When asked by my fellowship director what I'd do if the surgeon asked me for one, I said I'd tell the surgeon to block the eye. I've never been asked to do one by a surgeon, I had a locums gig ask if I did them, so they could put me with a surgeon who wanted the anesthesiologist to do them, I said no.
 
  • Like
Reactions: 1 user
Residency, no. Fellowship, yes a couple, until I started refusing to do them because I was never going to do them in practice, and I almost passed out doing it.

When asked by my fellowship director what I'd do if the surgeon asked me for one, I said I'd tell the surgeon to block the eye. I've never been asked to do one by a surgeon, I had a locums gig ask if I did them, so they could put me with a surgeon who wanted the anesthesiologist to do them, I said no.

Next time I will ask ENT and Maxillofacial surgeons to do the intubations for me, lol.
 
  • Okay...
  • Like
Reactions: 1 users
We took over a surgery center where the prev group did eye blocks. So we learned and started doing them as well. I did probably close to 500 of them while I worked there. Never did one in residency - essentially learned on the job.
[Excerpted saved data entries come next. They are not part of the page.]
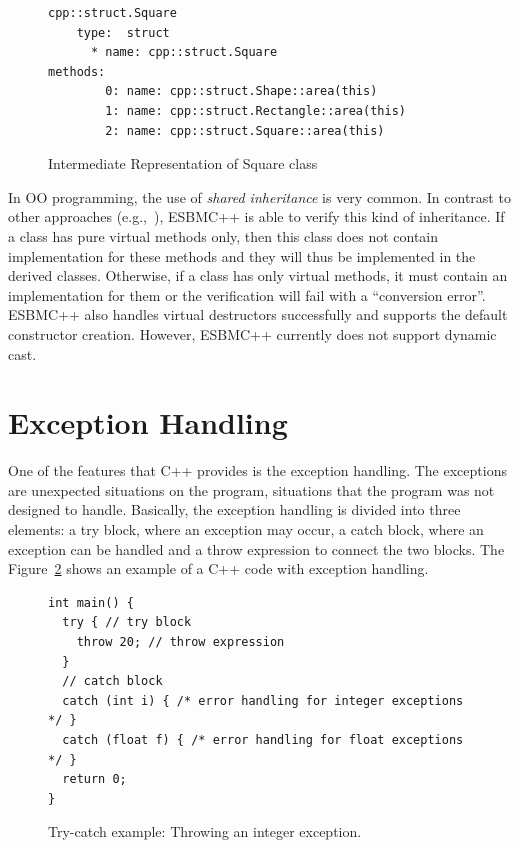 \documentclass[a4paper]{llncs}
\begin{document}
\begin{figure}[h]
\centering
\begin{minipage}{0.9\textwidth}
\begin{lstlisting}[style=nonumbers]
cpp::struct.Square
    type:  struct
      * name: cpp::struct.Square
methods:
        0: name: cpp::struct.Shape::area(this)
        1: name: cpp::struct.Rectangle::area(this)
        2: name: cpp::struct.Square::area(this)
\end{lstlisting}
\end{minipage}
\caption{Intermediate Representation of Square class}
\label{figure:IR_uml_square}
\end{figure}

In OO programming, the use of \textit{shared inheritance} is very common.
In contrast to other approaches (e.g.,~\cite{Blanc07}), ESBMC++ is able to
verify this kind of inheritance. If a class has pure virtual methods only,
then this class does not contain implementation for these methods and they will
thus be implemented in the derived classes. Otherwise, if a class has only virtual
methods, it must contain an implementation for them or the verification will fail
with a ``conversion error''. ESBMC++ also handles virtual destructors successfully
and supports the default constructor creation. However, ESBMC++ currently does not
support dynamic cast.

\section{Exception Handling}
\label{exception-handling}

One of the features that C++ provides is the exception handling. The exceptions are unexpected situations on the program, situations
that the program was not designed to handle. Basically, the exception handling is divided into three elements: a try block, where an
exception may occur, a catch block, where an exception can be handled and a throw expression to connect the two blocks. The
Figure~\ref{figure:try-catch-example} shows an example of a C++ code with exception handling.

\begin{figure}[ht]
\centering
\begin{minipage}{1.0\textwidth}
\begin{lstlisting}
int main() {
  try { // try block
    throw 20; // throw expression
  }
  // catch block
  catch (int i) { /* error handling for integer exceptions */ }
  catch (float f) { /* error handling for float exceptions */ }
  return 0;
}
\end{lstlisting}
\end{minipage}
\caption{Try-catch example: Throwing an integer exception.}
\label{figure:try-catch-example}
\end{figure}
\end{document}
And while we called them peribulbar... it was mostly retrobulbar we were doing based on angle and depth. I never had a complication (that i was aware of). Haven't done them in years since we stopped staffing that place .
 
Our big group stopped doing them years ago. All the risk, zero reward. You can't bill separately for the block, just for the MAC anesthesia time while you're actually doing the case, so what's the point? Topical +/- sedation is more than adequate for 99.9% of cataracts, including the ones we do at the hospital that don't meet criteria for having them done at the outpatient centers.